▶ Stored data entries
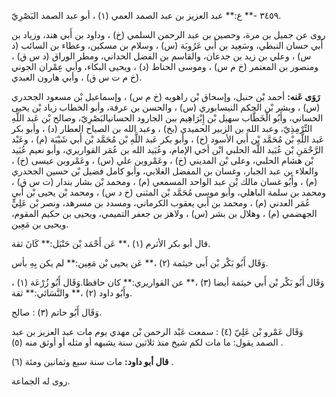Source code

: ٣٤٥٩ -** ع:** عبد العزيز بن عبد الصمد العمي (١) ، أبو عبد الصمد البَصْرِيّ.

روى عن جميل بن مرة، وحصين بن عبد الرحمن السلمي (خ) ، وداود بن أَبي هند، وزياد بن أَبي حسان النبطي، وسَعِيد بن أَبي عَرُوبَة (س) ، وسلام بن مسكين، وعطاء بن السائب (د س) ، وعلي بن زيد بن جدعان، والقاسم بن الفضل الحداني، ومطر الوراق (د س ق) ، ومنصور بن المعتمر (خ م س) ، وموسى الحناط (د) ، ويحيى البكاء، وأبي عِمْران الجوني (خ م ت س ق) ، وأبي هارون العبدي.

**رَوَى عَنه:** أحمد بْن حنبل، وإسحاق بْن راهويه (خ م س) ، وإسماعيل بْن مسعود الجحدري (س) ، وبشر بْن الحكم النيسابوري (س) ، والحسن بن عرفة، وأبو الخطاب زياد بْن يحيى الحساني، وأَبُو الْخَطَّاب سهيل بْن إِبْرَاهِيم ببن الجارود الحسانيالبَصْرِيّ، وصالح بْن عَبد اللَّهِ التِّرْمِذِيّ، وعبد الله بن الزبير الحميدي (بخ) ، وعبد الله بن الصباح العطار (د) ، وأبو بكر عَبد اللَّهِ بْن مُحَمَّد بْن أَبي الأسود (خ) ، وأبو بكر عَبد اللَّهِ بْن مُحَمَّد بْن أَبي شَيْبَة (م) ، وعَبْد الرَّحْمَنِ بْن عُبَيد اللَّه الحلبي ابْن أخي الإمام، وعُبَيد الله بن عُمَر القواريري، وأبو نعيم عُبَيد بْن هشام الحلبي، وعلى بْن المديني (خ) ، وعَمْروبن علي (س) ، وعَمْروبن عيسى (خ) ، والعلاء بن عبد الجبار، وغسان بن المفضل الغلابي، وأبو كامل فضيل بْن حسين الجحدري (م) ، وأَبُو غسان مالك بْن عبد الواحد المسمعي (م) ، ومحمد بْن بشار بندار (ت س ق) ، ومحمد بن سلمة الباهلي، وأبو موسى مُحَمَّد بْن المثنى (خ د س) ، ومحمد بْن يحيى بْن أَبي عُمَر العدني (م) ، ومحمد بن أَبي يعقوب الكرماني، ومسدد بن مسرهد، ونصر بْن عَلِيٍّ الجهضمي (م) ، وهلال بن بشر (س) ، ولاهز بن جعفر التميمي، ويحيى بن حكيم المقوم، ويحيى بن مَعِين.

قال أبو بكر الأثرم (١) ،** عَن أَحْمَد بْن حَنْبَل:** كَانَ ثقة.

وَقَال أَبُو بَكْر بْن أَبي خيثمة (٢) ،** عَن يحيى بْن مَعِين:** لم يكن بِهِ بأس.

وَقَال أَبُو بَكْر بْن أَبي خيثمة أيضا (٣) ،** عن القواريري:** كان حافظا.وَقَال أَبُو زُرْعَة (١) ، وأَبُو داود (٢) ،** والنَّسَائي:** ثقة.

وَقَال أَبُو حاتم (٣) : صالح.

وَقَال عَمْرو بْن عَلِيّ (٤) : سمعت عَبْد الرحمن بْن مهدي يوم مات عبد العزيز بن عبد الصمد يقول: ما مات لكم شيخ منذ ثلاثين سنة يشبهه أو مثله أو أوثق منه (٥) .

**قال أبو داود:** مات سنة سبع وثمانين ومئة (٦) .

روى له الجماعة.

...

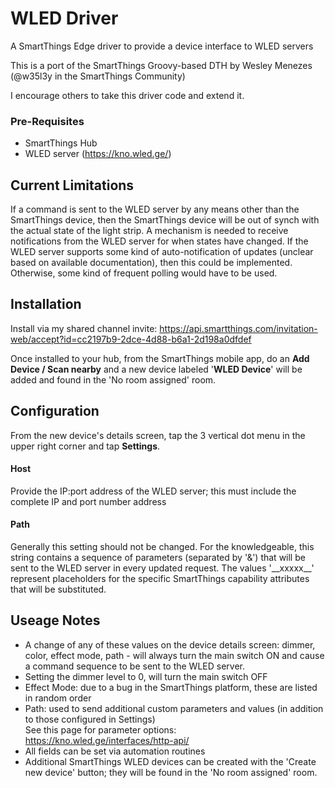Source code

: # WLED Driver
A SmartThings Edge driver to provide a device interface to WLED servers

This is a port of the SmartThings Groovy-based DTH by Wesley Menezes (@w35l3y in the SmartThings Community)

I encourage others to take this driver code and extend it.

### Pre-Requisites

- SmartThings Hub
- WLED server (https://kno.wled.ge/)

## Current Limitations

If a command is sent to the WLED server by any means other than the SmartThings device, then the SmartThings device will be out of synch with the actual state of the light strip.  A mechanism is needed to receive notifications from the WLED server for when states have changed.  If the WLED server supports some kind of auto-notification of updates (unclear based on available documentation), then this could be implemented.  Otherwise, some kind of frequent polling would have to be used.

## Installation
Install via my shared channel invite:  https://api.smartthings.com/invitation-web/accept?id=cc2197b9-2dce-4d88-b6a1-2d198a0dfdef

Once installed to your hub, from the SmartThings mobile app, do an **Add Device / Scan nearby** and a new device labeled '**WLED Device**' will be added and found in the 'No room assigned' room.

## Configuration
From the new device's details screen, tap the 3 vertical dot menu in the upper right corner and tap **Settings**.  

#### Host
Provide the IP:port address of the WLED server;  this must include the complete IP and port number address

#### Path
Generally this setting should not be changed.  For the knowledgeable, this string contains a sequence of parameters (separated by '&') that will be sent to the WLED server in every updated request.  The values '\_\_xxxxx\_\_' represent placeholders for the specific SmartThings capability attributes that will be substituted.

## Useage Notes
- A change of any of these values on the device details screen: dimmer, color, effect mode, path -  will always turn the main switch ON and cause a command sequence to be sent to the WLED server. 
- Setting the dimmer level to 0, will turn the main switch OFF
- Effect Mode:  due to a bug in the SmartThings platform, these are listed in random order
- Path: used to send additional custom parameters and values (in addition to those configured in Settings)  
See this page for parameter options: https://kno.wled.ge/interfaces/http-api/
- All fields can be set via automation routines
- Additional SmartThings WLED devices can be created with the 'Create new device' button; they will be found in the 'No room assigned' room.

▶ TASK INSTRUCTIONS
Proceeding from the line containing "- Setting the" through the line containing "- Additional SmartThings", transcribe the lines above exactly, both end lines included.

▶ SOLUTION TO THE PROBLEM
- Setting the dimmer level to 0, will turn the main switch OFF
- Effect Mode:  due to a bug in the SmartThings platform, these are listed in random order
- Path: used to send additional custom parameters and values (in addition to those configured in Settings)  
See this page for parameter options: https://kno.wled.ge/interfaces/http-api/
- All fields can be set via automation routines
- Additional SmartThings WLED devices can be created with the 'Create new device' button; they will be found in the 'No room assigned' room.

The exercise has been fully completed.